*ABOUT THIS TASK*:
Could you return the data that follows exactly, minus the images?

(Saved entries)

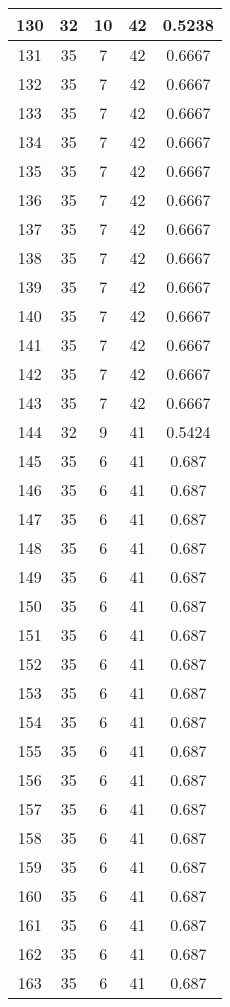\documentclass[letterpaper, 12pt]{article}
\begin{document}
\begin{longtable}{|c|c|c|c|c|}
\hline
130 & 32 & 10 & 42 & 0.5238 \\
\hline
131 & 35 & 7 & 42 & 0.6667 \\
\hline
132 & 35 & 7 & 42 & 0.6667 \\
\hline
133 & 35 & 7 & 42 & 0.6667 \\
\hline
134 & 35 & 7 & 42 & 0.6667 \\
\hline
135 & 35 & 7 & 42 & 0.6667 \\
\hline
136 & 35 & 7 & 42 & 0.6667 \\
\hline
137 & 35 & 7 & 42 & 0.6667 \\
\hline
138 & 35 & 7 & 42 & 0.6667 \\
\hline
139 & 35 & 7 & 42 & 0.6667 \\
\hline
140 & 35 & 7 & 42 & 0.6667 \\
\hline
141 & 35 & 7 & 42 & 0.6667 \\
\hline
142 & 35 & 7 & 42 & 0.6667 \\
\hline
143 & 35 & 7 & 42 & 0.6667 \\
\hline
144 & 32 & 9 & 41 & 0.5424 \\
\hline
145 & 35 & 6 & 41 & 0.687 \\
\hline
146 & 35 & 6 & 41 & 0.687 \\
\hline
147 & 35 & 6 & 41 & 0.687 \\
\hline
148 & 35 & 6 & 41 & 0.687 \\
\hline
149 & 35 & 6 & 41 & 0.687 \\
\hline
150 & 35 & 6 & 41 & 0.687 \\
\hline
151 & 35 & 6 & 41 & 0.687 \\
\hline
152 & 35 & 6 & 41 & 0.687 \\
\hline
153 & 35 & 6 & 41 & 0.687 \\
\hline
154 & 35 & 6 & 41 & 0.687 \\
\hline
155 & 35 & 6 & 41 & 0.687 \\
\hline
156 & 35 & 6 & 41 & 0.687 \\
\hline
157 & 35 & 6 & 41 & 0.687 \\
\hline
158 & 35 & 6 & 41 & 0.687 \\
\hline
159 & 35 & 6 & 41 & 0.687 \\
\hline
160 & 35 & 6 & 41 & 0.687 \\
\hline
161 & 35 & 6 & 41 & 0.687 \\
\hline
162 & 35 & 6 & 41 & 0.687 \\
\hline
163 & 35 & 6 & 41 & 0.687 \\

\end{longtable}
\end{document}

*RESULT OF THE EXERCISE*:
\documentclass[letterpaper, 12pt]{article}
\begin{document}
\begin{longtable}{|c|c|c|c|c|}
\hline
130 & 32 & 10 & 42 & 0.5238 \\
\hline
131 & 35 & 7 & 42 & 0.6667 \\
\hline
132 & 35 & 7 & 42 & 0.6667 \\
\hline
133 & 35 & 7 & 42 & 0.6667 \\
\hline
134 & 35 & 7 & 42 & 0.6667 \\
\hline
135 & 35 & 7 & 42 & 0.6667 \\
\hline
136 & 35 & 7 & 42 & 0.6667 \\
\hline
137 & 35 & 7 & 42 & 0.6667 \\
\hline
138 & 35 & 7 & 42 & 0.6667 \\
\hline
139 & 35 & 7 & 42 & 0.6667 \\
\hline
140 & 35 & 7 & 42 & 0.6667 \\
\hline
141 & 35 & 7 & 42 & 0.6667 \\
\hline
142 & 35 & 7 & 42 & 0.6667 \\
\hline
143 & 35 & 7 & 42 & 0.6667 \\
\hline
144 & 32 & 9 & 41 & 0.5424 \\
\hline
145 & 35 & 6 & 41 & 0.687 \\
\hline
146 & 35 & 6 & 41 & 0.687 \\
\hline
147 & 35 & 6 & 41 & 0.687 \\
\hline
148 & 35 & 6 & 41 & 0.687 \\
\hline
149 & 35 & 6 & 41 & 0.687 \\
\hline
150 & 35 & 6 & 41 & 0.687 \\
\hline
151 & 35 & 6 & 41 & 0.687 \\
\hline
152 & 35 & 6 & 41 & 0.687 \\
\hline
153 & 35 & 6 & 41 & 0.687 \\
\hline
154 & 35 & 6 & 41 & 0.687 \\
\hline
155 & 35 & 6 & 41 & 0.687 \\
\hline
156 & 35 & 6 & 41 & 0.687 \\
\hline
157 & 35 & 6 & 41 & 0.687 \\
\hline
158 & 35 & 6 & 41 & 0.687 \\
\hline
159 & 35 & 6 & 41 & 0.687 \\
\hline
160 & 35 & 6 & 41 & 0.687 \\
\hline
161 & 35 & 6 & 41 & 0.687 \\
\hline
162 & 35 & 6 & 41 & 0.687 \\
\hline
163 & 35 & 6 & 41 & 0.687 \\

\end{longtable}
\end{document}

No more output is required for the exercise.